Some of the data necessary to measure the Targets for Goal 16 is available. I’d say the GPI’s  findings can probably be extended to the other goals, so we’ll imagine for the sake of argument that we can measure 50-60% of the 169 Targets across all the SDGs with the data currently available globally. How will we get the other 40-50%? To deal with these questions it’s important to know who collects data: The primary answer is of course national statistics offices. These are the entities tasked by governments with managing statistics across a country’s ministries and agencies, as well as doing population censuses. Other data organizations include international institutions and polling firms. NGOs and academic institutes gather data too, but I’d argue that the scale of the SDGs means that governments, international organizations and big polling firms are going to carry the primary load. Knowing the Who, we can now get to the How.

National statistics offices (NSOs) should be the place where all data that will be used for demonstrating a nation’s progress toward goals is gathered and reported. In a perfect world NSOs would have necessary resources for collecting data, and the flexibility to run new surveys using innovative technologies to meet the rapidly evolving data needs of public policy. This is of course not how NSOs work. Much of what happens in a statistics office is less about gathering new data, and more about making sure what exists is accessible. In my experience NSOs have a core budget for census taking, but if new data has to be collected the funding comes from another government office. This last bit is important: NSOs do not generally have the authority to go get whatever data is necessary. If NSOs are going to be the primary source for data that will be used to measure the SDGs, it is critical that legislatures provide funding to government offices for data gathering.

International organizations are the next place we might look to for data. The World Bank, in my opinion, is the gold standard for international data. United Nations agencies also collect a fair amount of data. What sets the Bank apart is that they do some of their own data collection. Most international organizations’ data though is actually just NSO data from member states. For example, when you go to the UN Office on Drugs and Crime’s database, most of what you’ll find are statistics that were voluntarily reported by member states’ statistical offices.

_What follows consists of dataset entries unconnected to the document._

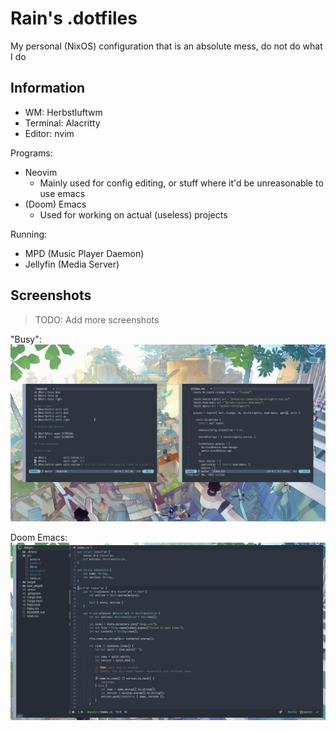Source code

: # Rain's .dotfiles

My personal (NixOS) configuration that is an absolute mess, do not do what I do

Information
-----------

- WM: Herbstluftwm
- Terminal: Alacritty
- Editor: nvim

Programs:
- Neovim
  - Mainly used for config editing, or stuff where it'd be unreasonable to use emacs
- (Doom) Emacs
  - Used for working on actual (useless) projects

Running:
- MPD (Music Player Daemon)
- Jellyfin (Media Server)

Screenshots
-----------
> TODO: Add more screenshots

"Busy":
![fake_busy](./screenshots/fake_busy.png)

Doom Emacs:
![doom_emacs](./screenshots/doom_emacs.png)
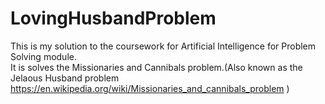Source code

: # LovingHusbandProblem
  This is my solution to the coursework for Artificial Intelligence for Problem Solving module.  
  It is solves the Missionaries and Cannibals problem.(Also known as the Jelaous Husband problem https://en.wikipedia.org/wiki/Missionaries_and_cannibals_problem )
  
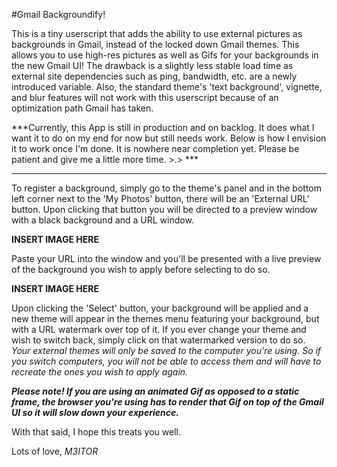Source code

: #Gmail Backgroundify!

This is a tiny userscript that adds the ability to use external pictures as
backgrounds in Gmail, instead of the locked down Gmail themes. This allows you
to use high-res pictures as well as Gifs for your backgrounds in the new Gmail
UI! The drawback is a slightly less stable load time as external site
dependencies such as ping, bandwidth, etc. are a newly introduced variable.
Also, the standard theme's 'text background', vignette, and blur features will
not work with this userscript because of an optimization path Gmail has taken.

***Currently, this App is still in production and on backlog. It does what
I want it to do on my end for now but still needs work. Below is how
I envision it to work once I'm done. It is nowhere near completion yet.
Please be patient and give me a little more time. >.> ***

------

To register a background, simply go to the theme's panel and in the bottom
left corner next to the 'My Photos' button, there will be an 'External URL'
button. Upon clicking that button you will be directed to a preview window
with a black background and a URL window.

**INSERT IMAGE HERE**

Paste your URL into the window and you'll be presented with a live preview of
the background you wish to apply before selecting to do so.

**INSERT IMAGE HERE**

Upon clicking the 'Select' button, your background will be applied and
a new theme will appear in the themes menu featuring your background, but with
a URL watermark over top of it. If you ever change your theme and wish to
switch back, simply click on that watermarked version to do so. *Your external
themes will only be saved to the computer you're using. So if you switch
computers, you will not be able to access them and will have to recreate
the ones you wish to apply again.* 

***Please note! If you are using an animated Gif as opposed to a static frame,
the browser you're using has to render that Gif on top of the Gmail UI so
it will slow down your experience.***

With that said, I hope this treats you well.

Lots of love,
*M3ITOR*
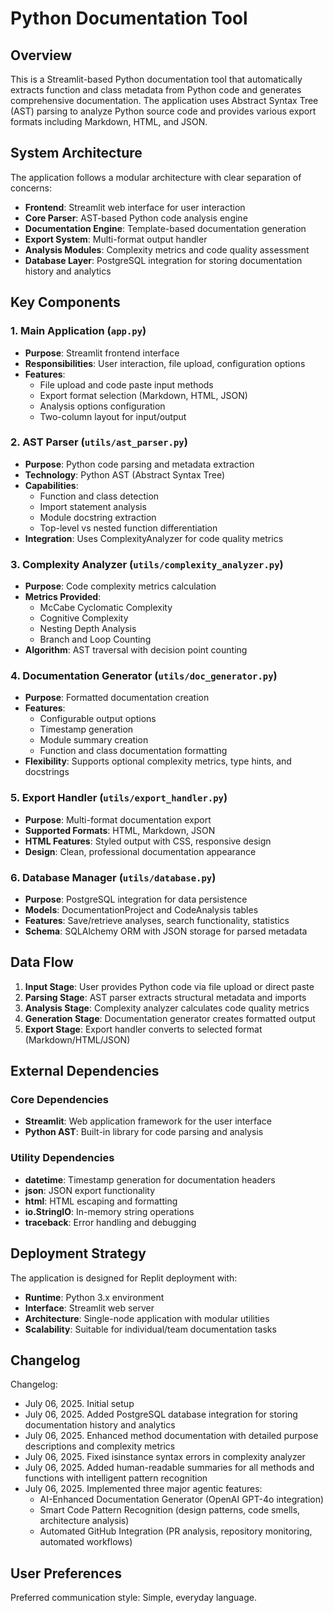 # Python Documentation Tool

## Overview

This is a Streamlit-based Python documentation tool that automatically extracts function and class metadata from Python code and generates comprehensive documentation. The application uses Abstract Syntax Tree (AST) parsing to analyze Python source code and provides various export formats including Markdown, HTML, and JSON.

## System Architecture

The application follows a modular architecture with clear separation of concerns:

- **Frontend**: Streamlit web interface for user interaction
- **Core Parser**: AST-based Python code analysis engine
- **Documentation Engine**: Template-based documentation generation
- **Export System**: Multi-format output handler
- **Analysis Modules**: Complexity metrics and code quality assessment
- **Database Layer**: PostgreSQL integration for storing documentation history and analytics

## Key Components

### 1. Main Application (`app.py`)
- **Purpose**: Streamlit frontend interface
- **Responsibilities**: User interaction, file upload, configuration options
- **Features**: 
  - File upload and code paste input methods
  - Export format selection (Markdown, HTML, JSON)
  - Analysis options configuration
  - Two-column layout for input/output

### 2. AST Parser (`utils/ast_parser.py`)
- **Purpose**: Python code parsing and metadata extraction
- **Technology**: Python AST (Abstract Syntax Tree)
- **Capabilities**:
  - Function and class detection
  - Import statement analysis
  - Module docstring extraction
  - Top-level vs nested function differentiation
- **Integration**: Uses ComplexityAnalyzer for code quality metrics

### 3. Complexity Analyzer (`utils/complexity_analyzer.py`)
- **Purpose**: Code complexity metrics calculation
- **Metrics Provided**:
  - McCabe Cyclomatic Complexity
  - Cognitive Complexity
  - Nesting Depth Analysis
  - Branch and Loop Counting
- **Algorithm**: AST traversal with decision point counting

### 4. Documentation Generator (`utils/doc_generator.py`)
- **Purpose**: Formatted documentation creation
- **Features**:
  - Configurable output options
  - Timestamp generation
  - Module summary creation
  - Function and class documentation formatting
- **Flexibility**: Supports optional complexity metrics, type hints, and docstrings

### 5. Export Handler (`utils/export_handler.py`)
- **Purpose**: Multi-format documentation export
- **Supported Formats**: HTML, Markdown, JSON
- **HTML Features**: Styled output with CSS, responsive design
- **Design**: Clean, professional documentation appearance

### 6. Database Manager (`utils/database.py`)
- **Purpose**: PostgreSQL integration for data persistence
- **Models**: DocumentationProject and CodeAnalysis tables
- **Features**: Save/retrieve analyses, search functionality, statistics
- **Schema**: SQLAlchemy ORM with JSON storage for parsed metadata

## Data Flow

1. **Input Stage**: User provides Python code via file upload or direct paste
2. **Parsing Stage**: AST parser extracts structural metadata and imports
3. **Analysis Stage**: Complexity analyzer calculates code quality metrics
4. **Generation Stage**: Documentation generator creates formatted output
5. **Export Stage**: Export handler converts to selected format (Markdown/HTML/JSON)

## External Dependencies

### Core Dependencies
- **Streamlit**: Web application framework for the user interface
- **Python AST**: Built-in library for code parsing and analysis

### Utility Dependencies
- **datetime**: Timestamp generation for documentation headers
- **json**: JSON export functionality
- **html**: HTML escaping and formatting
- **io.StringIO**: In-memory string operations
- **traceback**: Error handling and debugging

## Deployment Strategy

The application is designed for Replit deployment with:
- **Runtime**: Python 3.x environment
- **Interface**: Streamlit web server
- **Architecture**: Single-node application with modular utilities
- **Scalability**: Suitable for individual/team documentation tasks

## Changelog

Changelog:
- July 06, 2025. Initial setup
- July 06, 2025. Added PostgreSQL database integration for storing documentation history and analytics
- July 06, 2025. Enhanced method documentation with detailed purpose descriptions and complexity metrics
- July 06, 2025. Fixed isinstance syntax errors in complexity analyzer
- July 06, 2025. Added human-readable summaries for all methods and functions with intelligent pattern recognition
- July 06, 2025. Implemented three major agentic features:
  * AI-Enhanced Documentation Generator (OpenAI GPT-4o integration)
  * Smart Code Pattern Recognition (design patterns, code smells, architecture analysis)
  * Automated GitHub Integration (PR analysis, repository monitoring, automated workflows)

## User Preferences

Preferred communication style: Simple, everyday language.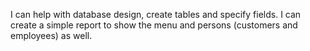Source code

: I can help with database design, create tables and specify fields. 
I can create a simple report to show the menu and persons (customers and employees) as well.
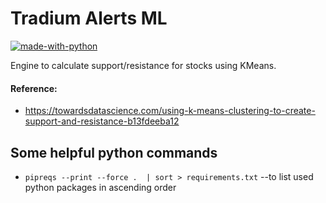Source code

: # Tradium Alerts ML

[![made-with-python](https://img.shields.io/badge/Made%20with-Python-1f425f.svg)](https://www.python.org/)

Engine to calculate support/resistance for stocks using KMeans.



#### Reference:
* https://towardsdatascience.com/using-k-means-clustering-to-create-support-and-resistance-b13fdeeba12

## Some helpful python commands
* `pipreqs --print --force .  | sort > requirements.txt`  --to list used python packages in ascending order
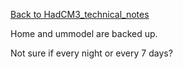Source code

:[Back to HadCM3_technical_notes](HadCM3_technical_notes.md)

Home and ummodel are backed up.

Not sure if every night or every 7 days?
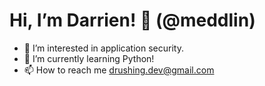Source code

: # Hi, I’m Darrien! 👋 (@meddlin)
- 👀 I’m interested in application security.
- 🌱 I’m currently learning Python!
- 📫 How to reach me drushing.dev@gmail.com

<!---
meddlin/meddlin is a ✨ special ✨ repository because its `README.md` (this file) appears on your GitHub profile.
You can click the Preview link to take a look at your changes.
--->
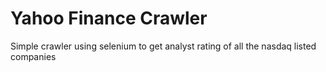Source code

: Yahoo Finance Crawler
=======================

Simple crawler using selenium to get analyst rating of all the nasdaq listed companies
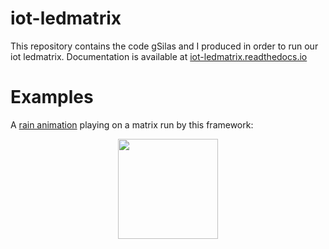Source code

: # iot-ledmatrix
This repository contains the code gSilas and I produced in order to run our iot ledmatrix. Documentation is available at [iot-ledmatrix.readthedocs.io](http://iot-ledmatrix.readthedocs.io/en/latest/)

# Examples
A [rain animation](https://github.com/enra64/iot-ledmatrix/blob/master/host/scripts/rain.py) playing on a matrix run by this framework:

<p align="center">
  <img src="output_optimized_lfr.gif" width="160">
</p>

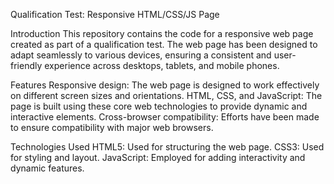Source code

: Qualification Test: Responsive HTML/CSS/JS Page

Introduction
This repository contains the code for a responsive web page created as part of a qualification test. The web page has been designed to adapt seamlessly to various devices, ensuring a consistent and user-friendly experience across desktops, tablets, and mobile phones.

Features
Responsive design: The web page is designed to work effectively on different screen sizes and orientations.
HTML, CSS, and JavaScript: The page is built using these core web technologies to provide dynamic and interactive elements.
Cross-browser compatibility: Efforts have been made to ensure compatibility with major web browsers.

Technologies Used
HTML5: Used for structuring the web page.
CSS3: Used for styling and layout.
JavaScript: Employed for adding interactivity and dynamic features.

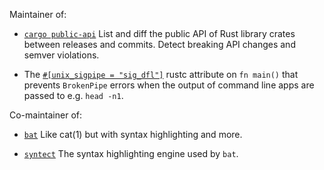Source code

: Maintainer of:

* [`cargo public-api`](https://github.com/Enselic/cargo-public-api) List and diff the public API of Rust library crates between releases and commits. Detect breaking API changes and semver violations.

* The [`#[unix_sigpipe = "sig_dfl"]`](https://github.com/rust-lang/rust/issues/97889) rustc attribute on `fn main()` that prevents `BrokenPipe` errors when the output of command line apps are passed to e.g. `head -n1`.

Co-maintainer of:

* [`bat`](https://github.com/sharkdp/bat) Like cat(1) but with syntax highlighting and more.

* [`syntect`](https://github.com/trishume/syntect) The syntax highlighting engine used by `bat`.
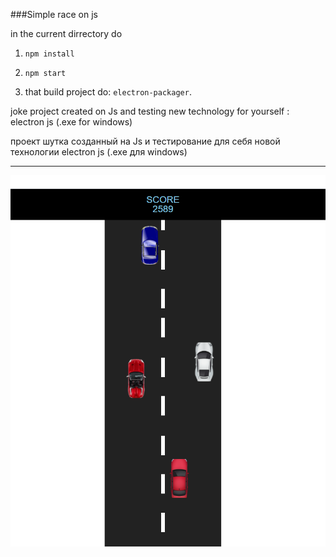 ###Simple race on js  

in the current dirrectory do  
1. `npm install`  
2. `npm start`  

3. that build project do: `electron-packager`.

joke project created on Js and testing new technology for yourself : electron js (.exe for windows)  

проект шутка созданный на Js и тестирование для себя новой технологии electron js (.exe для windows)  
*** 
![alt text](https://github.com/aiserrock/funProjectJs/blob/master/Screenshot_1.png)
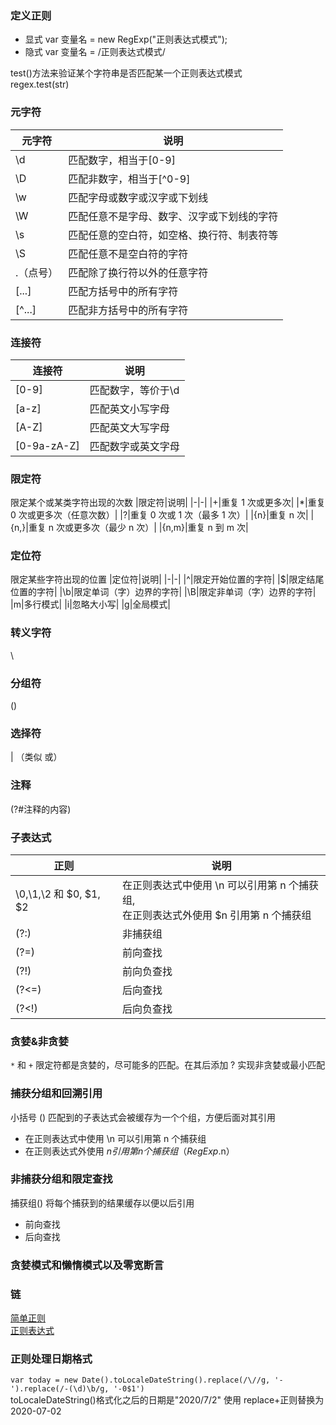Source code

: ### 定义正则

- 显式
  var 变量名 = new RegExp("正则表达式模式");
- 隐式
  var 变量名 = /正则表达式模式/

test()方法来验证某个字符串是否匹配某一个正则表达式模式  
regex.test(str)

### 元字符

| 元字符    | 说明                                       |
| --------- | ------------------------------------------ |
| \d        | 匹配数字，相当于[0-9]                      |
| \D        | 匹配非数字，相当于[^0-9]                   |
| \w        | 匹配字母或数字或汉字或下划线               |
| \W        | 匹配任意不是字母、数字、汉字或下划线的字符 |
| \s        | 匹配任意的空白符，如空格、换行符、制表符等 |
| \S        | 匹配任意不是空白符的字符                   |
| .（点号） | 匹配除了换行符以外的任意字符               |
| [...]     | 匹配方括号中的所有字符                     |
| [^...]    | 匹配非方括号中的所有字符                   |

### 连接符

| 连接符      | 说明               |
| ----------- | ------------------ |
| [0-9]       | 匹配数字，等价于\d |
| [a-z]       | 匹配英文小写字母   |
| [A-Z]       | 匹配英文大写字母   |
| [0-9a-zA-Z] | 匹配数字或英文字母 |

### 限定符

限定某个或某类字符出现的次数
|限定符|说明|
|-|-|
|+|重复 1 次或更多次|
|\*|重复 0 次或更多次（任意次数）|
|?|重复 0 次或 1 次（最多 1 次）|
|{n}|重复 n 次|
|{n,}|重复 n 次或更多次（最少 n 次）|
|{n,m}|重复 n 到 m 次|

### 定位符

限定某些字符出现的位置
|定位符|说明|
|-|-|
|^|限定开始位置的字符|
|$|限定结尾位置的字符|
|\b|限定单词（字）边界的字符|
|\B|限定非单词（字）边界的字符|
|m|多行模式|
|i|忽略大小写|
|g|全局模式|

### 转义字符

\

### 分组符

()

### 选择符

| （类似 或）

### 注释

(?#注释的内容)

### 子表达式

| 正则                   | 说明                                                                                    |
| ---------------------- | --------------------------------------------------------------------------------------- |
| \0,\1,\2 和 $0, $1, $2 | 在正则表达式中使用 \n 可以引用第 n 个捕获组,<br>在正则表达式外使用 $n 引用第 n 个捕获组 |
| (?:)                   | 非捕获组                                                                                |
| (?=)                   | 前向查找                                                                                |
| (?!)                   | 前向负查找                                                                              |
| (?<=)                  | 后向查找                                                                                |
| (?<!)                  | 后向负查找                                                                              |

### 贪婪&非贪婪

`*` 和 `+` 限定符都是贪婪的，尽可能多的匹配。在其后添加 ? 实现非贪婪或最小匹配

### 捕获分组和回溯引用

小括号 () 匹配到的子表达式会被缓存为一个个组，方便后面对其引用

- 在正则表达式中使用 \n 可以引用第 n 个捕获组
- 在正则表达式外使用 $n 引用第n个捕获组（RegExp.$n）

### 非捕获分组和限定查找

捕获组() 将每个捕获到的结果缓存以便以后引用

- 前向查找
- 后向查找

### 贪婪模式和懒惰模式以及零宽断言

### 链

[简单正则](https://juejin.cn/post/6907143412227522567#heading-2)  
[正则表达式](https://juejin.cn/post/6844903845227659271)

### 正则处理日期格式

`var today = new Date().toLocaleDateString().replace(/\//g, '-').replace(/-(\d)\b/g, '-0$1')`  
toLocaleDateString()格式化之后的日期是"2020/7/2" 使用 replace+正则替换为 2020-07-02
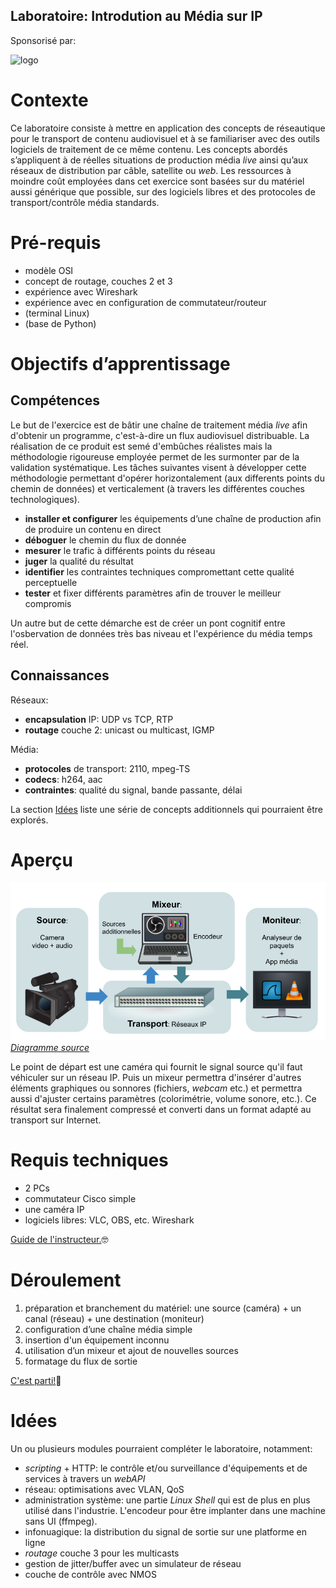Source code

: Laboratoire: Introdution au Média sur IP
----------------------------------------

Sponsorisé par:

![logo](https://site-cbc.radio-canada.ca/site/annual-reports/2014-2015/_images/about/services/cbc-radio-canada.png)

# Contexte

Ce laboratoire consiste à mettre en application des concepts de réseautique pour le transport de
contenu audiovisuel et à se familiariser avec des outils logiciels de traitement de ce même contenu.
Les concepts abordés s’appliquent à de réelles situations de production média _live_ ainsi qu’aux
réseaux de distribution par câble, satellite  ou _web_. Les ressources à moindre coût employées dans
cet exercice sont basées sur du matériel aussi générique que possible, sur des logiciels libres et
des protocoles de transport/contrôle média standards.

# Pré-requis

* modèle OSI
* concept de routage, couches 2 et 3
* expérience avec Wireshark
* expérience avec en configuration de commutateur/routeur
* (terminal Linux)
* (base de Python)

# Objectifs d’apprentissage

## Compétences

Le but de l'exercice est de bâtir une chaîne de traitement média _live_ afin d'obtenir un programme,
c'est-à-dire un flux audiovisuel distribuable. La réalisation de ce produit est semé d'embûches
réalistes mais la méthodologie rigoureuse employée permet de les surmonter par de la validation
systématique. Les tâches suivantes visent à développer cette méthodologie permettant d'opérer
horizontalement (aux differents points du chemin de données) et verticalement (à travers les
différentes couches technologiques).

* __installer et configurer__ les équipements d’une chaîne de production afin de produire un contenu en direct
* __déboguer__ le chemin du flux de donnée
* __mesurer__ le trafic à différents points du réseau
* __juger__ la qualité du résultat
* __identifier__ les contraintes techniques compromettant cette qualité perceptuelle
* __tester__ et fixer différents paramètres afin de trouver le meilleur compromis  

Un autre but de cette démarche est de créer un pont cognitif entre l'osbervation de
données très bas niveau et l'expérience du média temps réel.

## Connaissances 

Réseaux:

* __encapsulation__ IP: UDP vs TCP, RTP
* __routage__ couche 2: unicast ou multicast, IGMP

Média:

* __protocoles__ de transport: 2110, mpeg-TS
* __codecs__: h264, aac
* __contraintes__: qualité du signal, bande passante, délai

La section [Idées](#idees) liste une série de concepts additionnels qui pourraient être explorés.

# Aperçu

![apercu](./img/laboratoire_media_sur_IP_phase5.png)
*[Diagramme source](https://docs.google.com/drawings/d/1q6MF5KY4nLmCBxLiehqOJvOSK_qoAchkg8bCS-ulvEI/edit)*

Le point de départ est une caméra qui fournit le
signal source qu'il faut véhiculer sur un réseau IP. Puis un mixeur permettra d'insérer d'autres
éléments graphiques ou sonnores (fichiers, _webcam_ etc.) et permettra aussi d'ajuster certains
paramètres (colorimétrie, volume sonore, etc.). Ce résultat sera finalement compressé et converti
dans un format adapté au transport sur Internet.

# Requis techniques

* 2 PCs
* commutateur Cisco simple
* une caméra IP
* logiciels libres: VLC, OBS, etc. Wireshark

[Guide de l'instructeur.](./guide-instructeur.md)🤓

# Déroulement

1. préparation et branchement du matériel: une source (caméra) + un canal (réseau) + une destination (moniteur)
2. configuration d’une chaîne média simple
3. insertion d'un équipement inconnu
4. utilisation d’un mixeur et ajout de nouvelles sources 
5. formatage du flux de sortie

[C'est parti!](./laboratoire.md)🚀

# <a name="idees"></a> Idées

Un ou plusieurs modules pourraient compléter le laboratoire, notamment:

* _scripting_ + HTTP: le contrôle et/ou surveillance d'équipements et de services à travers un _webAPI_
* réseau: optimisations avec VLAN, QoS
* administration système: une partie _Linux Shell_ qui est de plus en plus utilisé dans l'industrie. L'encodeur pour être implanter dans une machine sans UI (ffmpeg).
* infonuagique: la distribution du signal de sortie sur une platforme en ligne
* _routage_ couche 3 pour les multicasts
* gestion de jitter/buffer avec un simulateur de réseau
* couche de contrôle avec NMOS
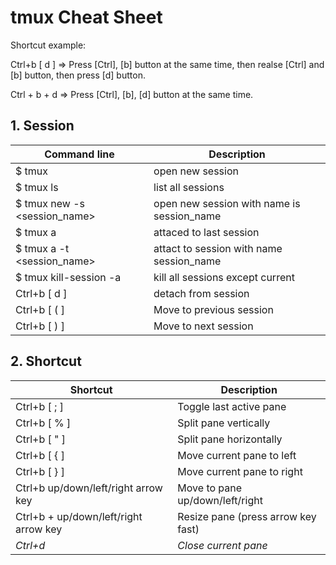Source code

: # tmux Cheat Sheet
Shortcut example: 

Ctrl+b [ d ] => Press [Ctrl], [b] button at the same time, then realse [Ctrl] and [b] button, then press [d] button.

Ctrl + b + d => Press [Ctrl], [b], [d] button at the same time.
## 1. Session

|Command line                   | Description|
|-------------------------------|------------|
|$ tmux                         | open new session|
|$ tmux ls                      |list all sessions|
|$ tmux new -s <session_name>   | open new session with name is session_name|
|$ tmux a                       | attaced to last session|
|$ tmux a -t <session_name>     | attact to session with name session_name|
|$ tmux kill-session -a         | kill all sessions except current|
|Ctrl+b  [ d ]                   |detach from session|
|Ctrl+b  [ ( ]                   | Move to previous session|
|Ctrl+b  [ ) ]                   | Move to next session|

## 2. Shortcut

|Shortcut           |Description        |
|-------------------|-------------------|
|Ctrl+b  [ ; ]       |Toggle last active pane|
|Ctrl+b  [ % ]       |Split pane vertically|
|Ctrl+b  [ " ]       |Split pane horizontally|
|Ctrl+b  [ { ]       |Move current pane to left|
|Ctrl+b  [ } ]       |Move current pane to right|
|Ctrl+b  up/down/left/right arrow key| Move to pane up/down/left/right|
|Ctrl+b + up/down/left/right arrow key| Resize pane (press arrow key fast)|
|*Ctrl+d*           |*Close current pane*|
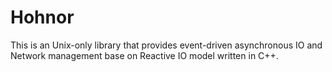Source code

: # Hohnor
This is an Unix-only library that provides event-driven asynchronous IO and Network management base on Reactive IO model written in C++.
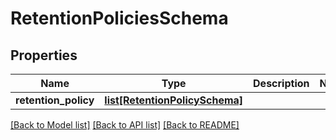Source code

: # RetentionPoliciesSchema

## Properties
Name | Type | Description | Notes
------------ | ------------- | ------------- | -------------
**retention_policy** | [**list[RetentionPolicySchema]**](RetentionPolicySchema.md) |  | 

[[Back to Model list]](../README.md#documentation-for-models) [[Back to API list]](../README.md#documentation-for-api-endpoints) [[Back to README]](../README.md)


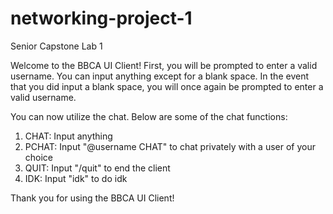 # networking-project-1

Senior Capstone Lab 1

Welcome to the BBCA UI Client!
First, you will be prompted to enter a valid username.
You can input anything except for a blank space.
In the event that you did input a blank space, you will once again be prompted to enter a valid username.

You can now utilize the chat.
Below are some of the chat functions:

1. CHAT: Input anything
2. PCHAT: Input "@username CHAT" to chat privately with a user of your choice
3. QUIT: Input "/quit" to end the client
4. IDK: Input "idk" to do idk

Thank you for using the BBCA UI Client!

The UN, World Bank, OECD and other myriad organizations do relatively little of their own data gathering; much of their effort is spent making sure that the data they are given is accessible. Unless legislatures in member states provide funding to government agencies to gather data, and the government agrees to share the data with international organizations, most international institutions won’t have much new data.

Polling firms such as Gallup gather international survey data that is both timely, accurate and covers a wide range of topics relevant to the SDGs. Unfortunately their data is expensive to access. As a for-profit entity they have a level of flexibility to gather new data  that statistics offices don’t, but this level of flexibility is very expensive to maintain. A problem arises too when Gallup (and similar firms) decide that the data necessary to measure the SDGs is not commercially viable to gather and sell access to. In this case legislatures would need to provide funding to government agencies to hire Gallup to gather data that is relevant to measuring progress toward the SDGs.

There is a pattern in the preceding paragraphs. All of them end with the legislature or representative body of government having to provide funding for data gathering. How we gather data (the funding, budgeting, administration, and authority) is entirely political. This is a key issue that gets lost in a lot of discussion around ‘open data’ and demands for data-driven policy making. It is too easy to fall into a trap where data gets treated as a neutral, values-free thing, existing in a plane outside the messy politics of public administration. The Global Peace Index does a good service by highlighting where there are serious gaps in the necessary data for tracking the SDG Targets. This leads us to the political question of financing data collection.

If the UN and the various stakeholders who developed the Sustainable Development Goals can’t make the case to legislatures and parliaments that investments in data gathering and statistical capacity are politically worthwhile, it is entirely likely that the SDGs will go unmeasured and we’ll be back around a table in 2030 hacking away at the same development challenges while missing the harder conversation about the politics necessary to drive sustainable change.

National Interests, Overwork, and Statistics

I ended up jumping into a Twitter conversation started by international development journalist Tom Murphy about how Rwanda changed the methodology for its Integrated Household Living Conditions survey (EICV), and thus demonstrated that their poverty rate had decreased. The problem is that the new methodology essentially redefines ‘poverty’ to get the numbers to look good; using the previous EICV methodology, it indeed appears that poverty hasn’t decreased but has increased by 6%. While a number of people have already picked apart the methodological problems, is this really a methodological problem or part of a wider indictment of how donor agencies determine success and manage their human resources? Are the people in donor agencies dupes, cynics or both? Neither I reckon. I think they’re just overworked and probably under trained in statistics to get to the root of story, and have little incentive to do so anyway.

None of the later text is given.